Task description — Please repeat the lines below exactly. Begin with the line containing "In this small" and go on through the line containing "particular the file".

Given data —
_ _ _ _ _
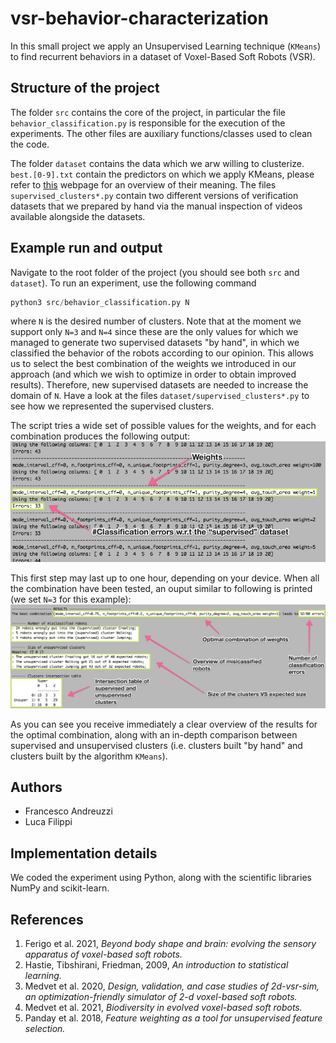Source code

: # vsr-behavior-characterization
In this small project we apply an Unsupervised Learning technique (`KMeans`) to find
recurrent behaviors in a dataset of Voxel-Based Soft Robots (VSR).

## Structure of the project
The folder `src` contains the core of the project, in particular the file
`behavior_classification.py` is responsible for the execution of the
experiments. The other files are auxiliary functions/classes used to clean
the code.

The folder `dataset` contains the data which we arw willing to clusterize.
`best.[0-9].txt` contain the predictors on which we apply KMeans, please refer to
[this](https://medvet.inginf.units.it/teaching/2122-intro-ml-er/project/#vsrs-behavior-characterization)
webpage for an overview of their meaning. The files `supervised_clusters*.py`
contain two different versions of verification datasets that we prepared by
hand via the manual inspection of videos available alongside the datasets.

## Example run and output
Navigate to the root folder of the project (you should see both `src` and
`dataset`). To run an experiment, use the following command

```python
python3 src/behavior_classification.py N
```

where `N` is the desired number of clusters. Note that at the moment we support
only `N=3` and `N=4` since these are the only values for which we managed to
generate two supervised datasets "by hand", in which we classified the behavior
of the robots according to our opinion. This allows us to select the best
combination of the weights we introduced in our approach (and which we wish to
optimize in order to obtain improved results). Therefore, new supervised
datasets are needed to increase the domain of `N`. Have a look at the files
`dataset/supervised_clusters*.py` to see how we represented the supervised
clusters.

The script tries a wide set of possible values for the weights, and for each
combination produces the following output:
![Combos](res/all_combo_weights.png)

This first step may last up to one hour, depending on your device. When all the combination have been tested, an ouput similar to following is printed (we set `N=3` for this example):
![Combos](res/results.png)

As you can see you receive immediately a clear overview of the results for the optimal combination, along with an in-depth comparison between supervised and unsupervised clusters (i.e. clusters built "by hand" and clusters built by the algorithm `KMeans`).

## Authors
+ Francesco Andreuzzi
+ Luca Filippi

## Implementation details
We coded the experiment using Python, along with the scientific libraries NumPy and scikit-learn.

## References
1. Ferigo et al. 2021, *Beyond body shape and brain: evolving the sensory apparatus of voxel-based soft robots.*
2. Hastie, Tibshirani, Friedman, 2009, *An introduction to statistical learning.*
3. Medvet et al. 2020, *Design, validation, and case studies of 2d-vsr-sim, an optimization-friendly simulator of 2-d voxel-based soft robots.*
4. Medvet et al. 2021, *Biodiversity in evolved voxel-based soft robots.*
5. Panday et al. 2018, *Feature weighting as a tool for unsupervised feature selection.*
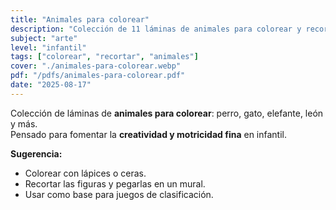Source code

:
 ```yaml
---
title: "Animales para colorear"
description: "Colección de 11 láminas de animales para colorear y recortar, pensada para infantil. Actividad creativa que fomenta la motricidad fina y la imaginación."
subject: "arte"
level: "infantil"
tags: ["colorear", "recortar", "animales"]
cover: "./animales-para-colorear.webp"
pdf: "/pdfs/animales-para-colorear.pdf"
date: "2025-08-17"
---
```


Colección de láminas de **animales para colorear**: perro, gato, elefante, león y más.  
Pensado para fomentar la **creatividad y motricidad fina** en infantil.

**Sugerencia:**
- Colorear con lápices o ceras.  
- Recortar las figuras y pegarlas en un mural.  
- Usar como base para juegos de clasificación.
_ _ _ _ _
Written answer —
In this small project we apply an Unsupervised Learning technique (`KMeans`) to find
recurrent behaviors in a dataset of Voxel-Based Soft Robots (VSR).

## Structure of the project
The folder `src` contains the core of the project, in particular the file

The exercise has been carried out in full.